→ **WHAT IS NEEDED**
Find the string "components" in the data, then copy every line where it is found.

----- SOURCE INFORMATION

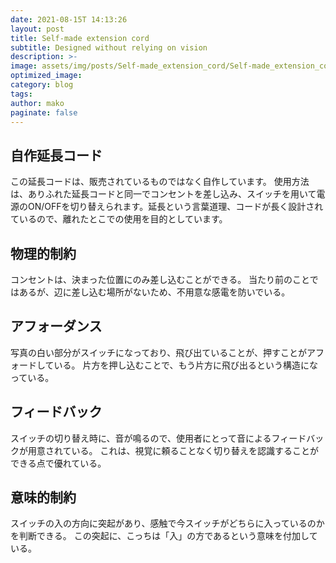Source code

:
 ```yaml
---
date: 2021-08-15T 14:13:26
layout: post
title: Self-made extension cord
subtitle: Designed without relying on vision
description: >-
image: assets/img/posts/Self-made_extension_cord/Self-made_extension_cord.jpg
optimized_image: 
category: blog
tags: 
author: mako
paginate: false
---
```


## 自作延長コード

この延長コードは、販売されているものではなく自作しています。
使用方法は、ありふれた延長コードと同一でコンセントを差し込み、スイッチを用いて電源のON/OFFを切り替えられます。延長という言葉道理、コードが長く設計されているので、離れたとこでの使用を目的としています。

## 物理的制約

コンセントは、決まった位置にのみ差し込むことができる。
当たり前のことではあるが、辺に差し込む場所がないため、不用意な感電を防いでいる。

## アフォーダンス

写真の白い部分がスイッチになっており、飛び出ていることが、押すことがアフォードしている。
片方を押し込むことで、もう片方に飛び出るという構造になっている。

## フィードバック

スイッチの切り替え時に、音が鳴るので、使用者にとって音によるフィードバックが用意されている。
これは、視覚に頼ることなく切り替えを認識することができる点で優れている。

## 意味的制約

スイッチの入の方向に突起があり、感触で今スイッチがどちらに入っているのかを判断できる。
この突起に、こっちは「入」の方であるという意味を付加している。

----------
----- SOURCE INFORMATION

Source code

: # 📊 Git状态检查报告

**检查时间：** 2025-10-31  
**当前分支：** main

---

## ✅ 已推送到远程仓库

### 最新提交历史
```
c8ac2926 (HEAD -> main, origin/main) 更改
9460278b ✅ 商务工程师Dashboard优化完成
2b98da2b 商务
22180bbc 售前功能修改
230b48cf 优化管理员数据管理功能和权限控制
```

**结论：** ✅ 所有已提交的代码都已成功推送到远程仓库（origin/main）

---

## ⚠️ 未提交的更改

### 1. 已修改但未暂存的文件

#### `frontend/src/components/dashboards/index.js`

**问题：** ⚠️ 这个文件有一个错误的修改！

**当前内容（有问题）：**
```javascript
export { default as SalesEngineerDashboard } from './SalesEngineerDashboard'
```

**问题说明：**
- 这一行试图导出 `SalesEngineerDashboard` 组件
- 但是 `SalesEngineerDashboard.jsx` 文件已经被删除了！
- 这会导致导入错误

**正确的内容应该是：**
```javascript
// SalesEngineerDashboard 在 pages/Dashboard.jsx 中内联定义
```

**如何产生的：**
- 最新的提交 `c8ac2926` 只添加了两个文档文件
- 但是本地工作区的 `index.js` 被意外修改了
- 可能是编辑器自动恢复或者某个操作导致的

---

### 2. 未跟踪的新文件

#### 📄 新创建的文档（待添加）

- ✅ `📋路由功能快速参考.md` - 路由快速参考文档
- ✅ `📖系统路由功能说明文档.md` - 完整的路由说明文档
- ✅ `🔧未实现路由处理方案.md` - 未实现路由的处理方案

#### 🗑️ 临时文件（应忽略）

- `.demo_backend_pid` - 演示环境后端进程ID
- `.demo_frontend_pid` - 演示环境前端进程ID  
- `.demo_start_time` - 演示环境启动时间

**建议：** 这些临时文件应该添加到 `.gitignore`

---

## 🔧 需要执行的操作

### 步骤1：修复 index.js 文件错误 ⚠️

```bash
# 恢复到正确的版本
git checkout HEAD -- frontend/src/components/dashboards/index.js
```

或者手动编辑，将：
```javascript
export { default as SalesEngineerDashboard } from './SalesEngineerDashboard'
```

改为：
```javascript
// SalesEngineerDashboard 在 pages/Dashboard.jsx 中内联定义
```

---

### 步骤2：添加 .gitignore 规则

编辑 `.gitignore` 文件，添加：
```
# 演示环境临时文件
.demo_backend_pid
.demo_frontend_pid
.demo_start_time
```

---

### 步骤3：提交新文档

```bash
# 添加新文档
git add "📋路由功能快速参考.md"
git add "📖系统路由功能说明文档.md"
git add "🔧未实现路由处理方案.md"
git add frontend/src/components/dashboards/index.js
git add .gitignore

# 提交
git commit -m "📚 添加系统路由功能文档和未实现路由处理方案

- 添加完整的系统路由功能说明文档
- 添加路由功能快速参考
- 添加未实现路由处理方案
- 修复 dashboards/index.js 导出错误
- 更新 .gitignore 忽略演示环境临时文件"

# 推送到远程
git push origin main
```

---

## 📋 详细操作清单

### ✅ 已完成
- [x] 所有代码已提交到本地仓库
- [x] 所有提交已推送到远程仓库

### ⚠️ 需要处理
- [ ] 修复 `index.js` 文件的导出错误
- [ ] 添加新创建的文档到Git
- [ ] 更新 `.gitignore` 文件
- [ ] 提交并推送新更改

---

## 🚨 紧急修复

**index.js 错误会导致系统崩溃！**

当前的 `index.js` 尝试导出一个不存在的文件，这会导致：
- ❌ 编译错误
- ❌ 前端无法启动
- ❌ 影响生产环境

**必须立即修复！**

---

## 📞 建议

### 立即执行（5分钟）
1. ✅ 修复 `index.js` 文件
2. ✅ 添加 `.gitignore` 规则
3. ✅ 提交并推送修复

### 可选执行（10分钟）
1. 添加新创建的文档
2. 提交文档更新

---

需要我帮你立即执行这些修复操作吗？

----------

→ **ANSWER FOR THE TASK**
#### `frontend/src/components/dashboards/index.js`
git checkout HEAD -- frontend/src/components/dashboards/index.js
git add frontend/src/components/dashboards/index.js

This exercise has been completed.